Hot wind tousled his hair and the Phoenix leaned over his shoulder, admiring and observing, wings shuffling-stirring-sifting closer. Move closer. We've missed him, but he's here!

"We know you," Joshua said with every voice the Phoenix ever had.


XxXxX


Joshua sat the throne – of course he did, it was his right, and Clive was pleased beyond measure to see him where he belonged. It had been news, especially in the barracks in Oriflamme, that Joshua Rosfield had ascended as the Archduke of Rosaria - the Dominant of the Phoenix taking his rightful place after more than twenty years of a non-Dominant occupied throne. As with most things, though, knowing something and seeing that thing for himself were completely different.

Archduke Joshua Rosfield, Dominant of the Phoenix and Warden of Fire. And Clive was so, so, so proud of him.

Clive stared at his brother's face as long as he dared and then cast his gaze down to the harsh stone lines of the throne, instead. He looked healthy. He looked well.

That was enough.

Founder, he's grown.

"Your Grace," Clive said as he knelt, and he felt very much as though he would be contented with being struck down there and then. He was home and his brother had ascended to his rightful place. It would be fine, truly, if everything came to an end, now. "It is beyond my rights to expect mercy—"

But he was interrupted.

"I know you…" the Archduke breathed. He leaned forward and spoke with the voice of a thousand. "We know you."

Joshua left his seat.

The Phoenix's steps were slow and purposeful as he walked toward Clive. Heavy red robes shuffled and chainmail tinkled softly in the quiet.

"Raise your head," Joshua commanded, "look at me."

Clive steeled himself against what he would see when he did so. Disappointment? Hatred?

…Sorrow?

But Clive did as his Archduke bade him, and lifted his gaze to meet his brother's.

Joshua's eyes never could keep the secret of his emotions, and now was no exception – there was no anger, there was no hatred, and there was no disappointment; Clive saw only relief, disbelief, cautious happiness.

"...Clive?" Joshua whispered on an exhale.

"Joshua," Clive said. "I—"

Joshua's grip was like iron. He hauled Clive off the ground and to his feet and into his arms and held.

And any dread Clive had felt dissolved - swept cleanly out of his heart. He marveled, almost ashamed at how relieved he felt.
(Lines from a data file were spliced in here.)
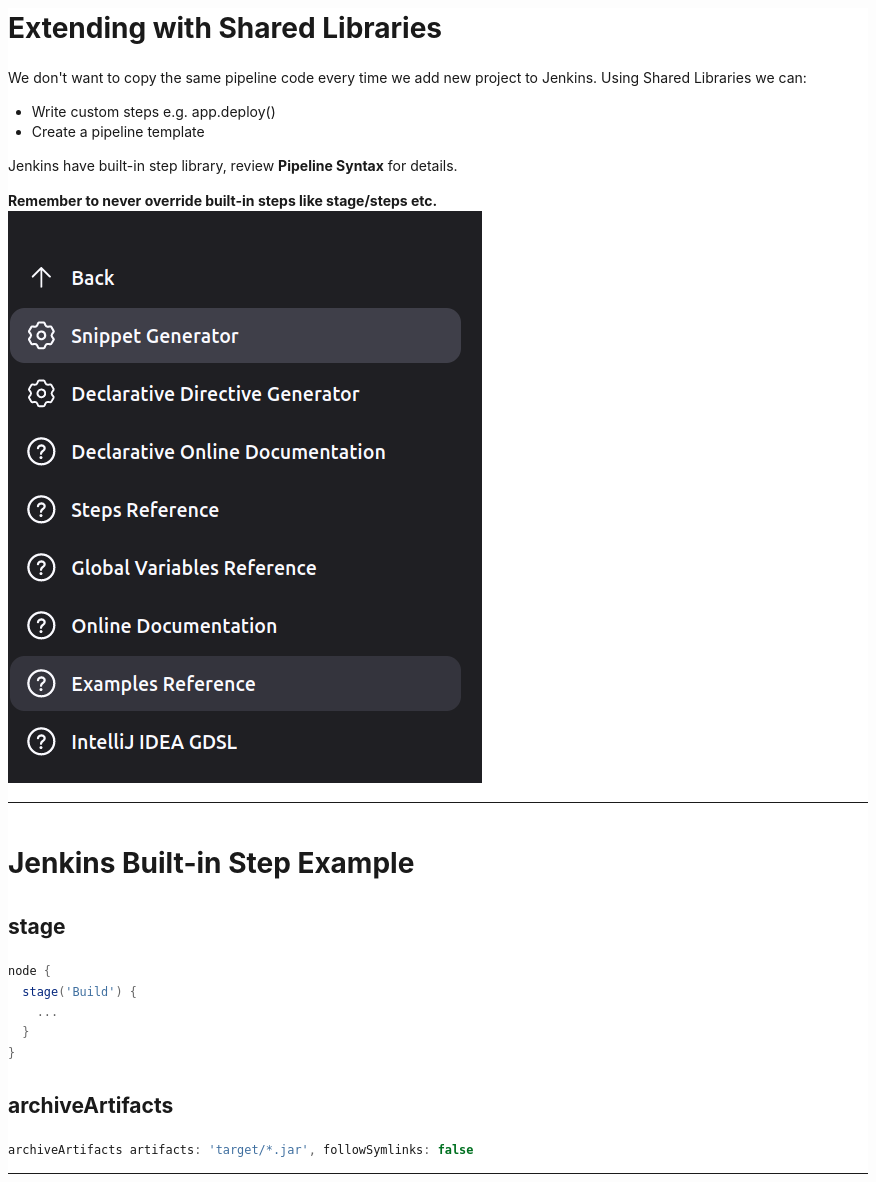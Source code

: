 <style scoped>section { font-size: 20px; }</style>
# Extending with Shared Libraries
We don't want to copy the same pipeline code every time we add new project to Jenkins. Using Shared Libraries we can:
* Write custom steps e.g. app.deploy()
* Create a pipeline template

Jenkins have built-in step library, review **Pipeline Syntax** for details.

**Remember to never override built-in steps like stage/steps etc.**
![bg right](images/pipeline_syntax.png)

---
# Jenkins Built-in Step Example
## stage
```groovy
node {
  stage('Build') {
    ...
  }
}
```
## archiveArtifacts
```groovy
archiveArtifacts artifacts: 'target/*.jar', followSymlinks: false
```

---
How long had he spent doing exactly what Cid had warned him against?

How long had he spent making a monster out of his brother?

"My brother," Joshua muttered. His hands clenched in Clive's shirt. He trembled.
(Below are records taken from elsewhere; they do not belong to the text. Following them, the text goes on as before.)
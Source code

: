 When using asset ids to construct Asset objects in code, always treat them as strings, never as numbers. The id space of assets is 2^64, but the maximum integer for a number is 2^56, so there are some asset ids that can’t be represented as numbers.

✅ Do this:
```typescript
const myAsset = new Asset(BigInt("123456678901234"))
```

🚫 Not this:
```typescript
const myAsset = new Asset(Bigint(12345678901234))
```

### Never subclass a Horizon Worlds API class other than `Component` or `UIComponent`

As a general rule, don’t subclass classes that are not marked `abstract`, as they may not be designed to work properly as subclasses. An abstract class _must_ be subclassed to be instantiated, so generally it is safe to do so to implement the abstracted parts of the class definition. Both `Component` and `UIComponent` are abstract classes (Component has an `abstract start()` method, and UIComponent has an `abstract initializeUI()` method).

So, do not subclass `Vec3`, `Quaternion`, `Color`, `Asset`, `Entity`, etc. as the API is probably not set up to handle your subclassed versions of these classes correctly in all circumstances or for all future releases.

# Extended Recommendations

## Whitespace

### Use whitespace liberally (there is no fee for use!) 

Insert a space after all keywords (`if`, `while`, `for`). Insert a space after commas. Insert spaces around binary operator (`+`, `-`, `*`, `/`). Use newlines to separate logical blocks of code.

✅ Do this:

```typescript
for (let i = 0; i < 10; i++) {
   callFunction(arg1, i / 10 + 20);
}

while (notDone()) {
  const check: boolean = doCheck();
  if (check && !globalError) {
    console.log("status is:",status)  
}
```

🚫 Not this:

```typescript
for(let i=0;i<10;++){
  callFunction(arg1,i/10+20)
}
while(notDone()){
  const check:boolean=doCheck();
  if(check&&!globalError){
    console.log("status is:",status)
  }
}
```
Ten years. Ten years Clive had spent away, and ten years his family had spent in mourning.

"I'm sorry," Clive choked, unsure, truly, what else he could really say. "I'm so, so sorry."
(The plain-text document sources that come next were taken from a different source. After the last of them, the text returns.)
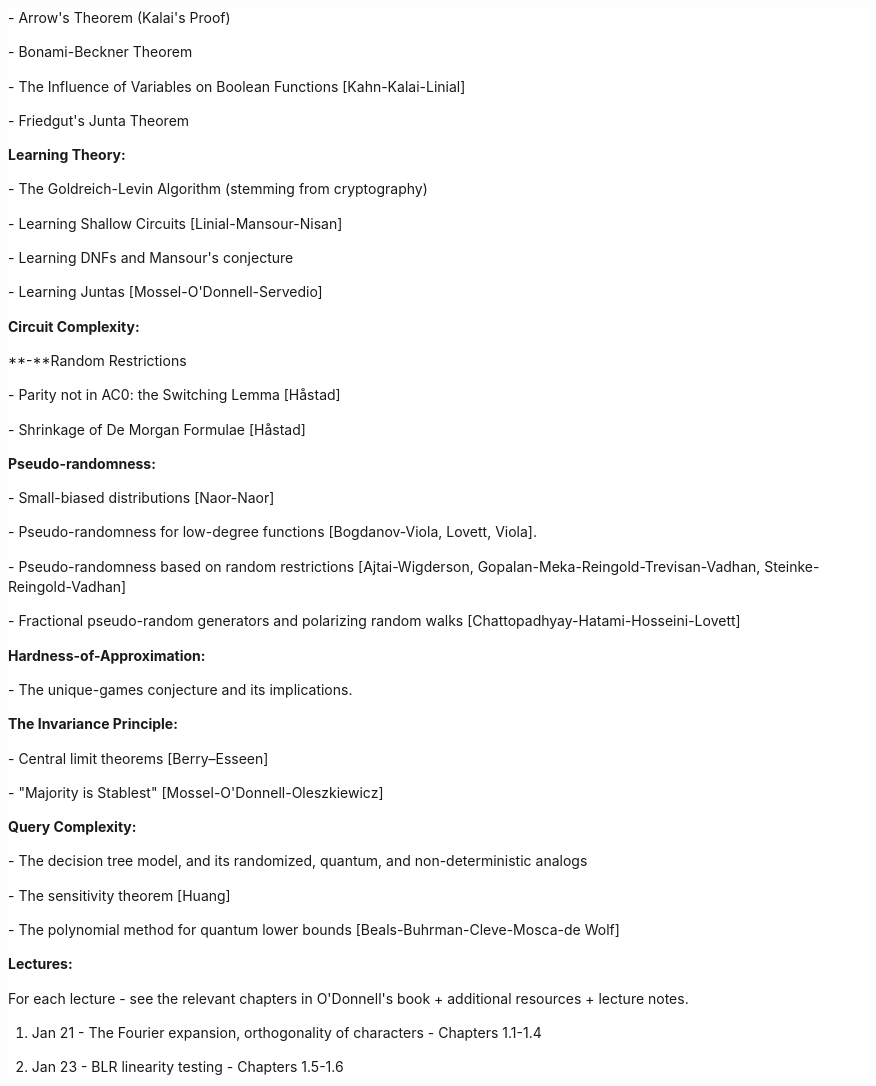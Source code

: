 \- Arrow's Theorem (Kalai's Proof)

\- Bonami-Beckner Theorem

\- The Influence of Variables on Boolean Functions \[Kahn-Kalai-Linial\]

\- Friedgut's Junta Theorem

**Learning Theory:**

\- The Goldreich-Levin Algorithm (stemming from cryptography)

\- Learning Shallow Circuits \[Linial-Mansour-Nisan\]

\- Learning DNFs and Mansour's conjecture

\- Learning Juntas \[Mossel-O'Donnell-Servedio\]

**Circuit Complexity:**

**\-**Random Restrictions

\- Parity not in AC0: the Switching Lemma \[Håstad\]

\- Shrinkage of De Morgan Formulae \[Håstad\]

**Pseudo-randomness:**

\- Small-biased distributions \[Naor-Naor\]

\- Pseudo-randomness for low-degree functions \[Bogdanov-Viola, Lovett, Viola\].

\- Pseudo-randomness based on random restrictions \[Ajtai-Wigderson, Gopalan-Meka-Reingold-Trevisan-Vadhan, Steinke-Reingold-Vadhan\]

\- Fractional pseudo-random generators and polarizing random walks \[Chattopadhyay-Hatami-Hosseini-Lovett\]

**Hardness-of-Approximation:**

\- The unique-games conjecture and its implications.

**The Invariance Principle:**

\- Central limit theorems \[Berry–Esseen\]

\- "Majority is Stablest" \[Mossel-O'Donnell-Oleszkiewicz\]

**Query Complexity:**

\- The decision tree model, and its randomized, quantum, and non-deterministic analogs

\- The sensitivity theorem \[Huang\]

\- The polynomial method for quantum lower bounds \[Beals-Buhrman-Cleve-Mosca-de Wolf\]

**Lectures:**

For each lecture - see the relevant chapters in O'Donnell's book + additional resources + lecture notes.

01. Jan 21 - The Fourier expansion, orthogonality of characters - Chapters 1.1-1.4

02. Jan 23 - BLR linearity testing - Chapters 1.5-1.6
Tears welled in his eyes and brimmed over, dripping hot down his face and onto Joshua's shoulder.

"You're alive," Joshua said faintly. "I never—how… ?"

Warmth enfolded Clive in slow layers, soft, as though he were drawn into the wings of a great bird. At once he was twelve again, reading Joshua to sleep with verses from the Saint and the Sectary.

Ifrit was silent, but a confused, contended happiness crept through Clive's very bones.

Clive pulled away from the embrace and looked upon Joshua.

"You've—you're so tall!" Clive exclaimed, but it was slightly strangled.

Joshua's answering laugh was a shocked, hysterical thing halfway between mirth and sobbing. He bowed his head until it rested heavy against Clive's chest and cried.


xXxXx


It was unlike Torgal to misbehave so boldly.

The hound would snort his disapproval, more often than not, as when he was refused table scraps. Occasionally, he would woof very softly when he felt it was warranted, as when the stablemaster refused to allow him into Ambrosia's pen.

The minders of Rosalith Castle did not know, because Torgal was very clever and very sneaky, but he also would take small bundles of candy from the kitchen and deliver them to the little children who gathered around the fountain in the marketplace. That the bundles were pre-made and easy to carry in his mouth was certainly just a coincidence, and definitely not the castle staff entertaining Torgal's activities. He was very sneaky, after all.

This was not sneaky, it was not subtle, and it definitely had an air of boldness that his other acts assuredly did not.

"Heel, Torgal!" Jill cried as she dashed down the corridor after him, but she was summarily ignored.

Torgal did not usually push open doors and run wild through hallways of Rosalith Castle - it just was not something he did. Except for today, because today was different. Because he needed to get to the throne room.

It had been shaping up to be a normal midday meal in the dining room - stew and freshly-baked bread with butter, one of Torgal's favorite meals to obtain table scraps from. Jill and Rodney and Elwin would surely indulge Torgal, as usual, and then mock each other for how weak they all were against his "puppy eyes." (Offensive. Torgal had not been a puppy for many, many seasons. He was big, now.) So Torgal had prepared for a typical afternoon of gazing longingly at the bounty upon the table and receiving chunks of meat from the hands of his all-too-sympathetic pack members.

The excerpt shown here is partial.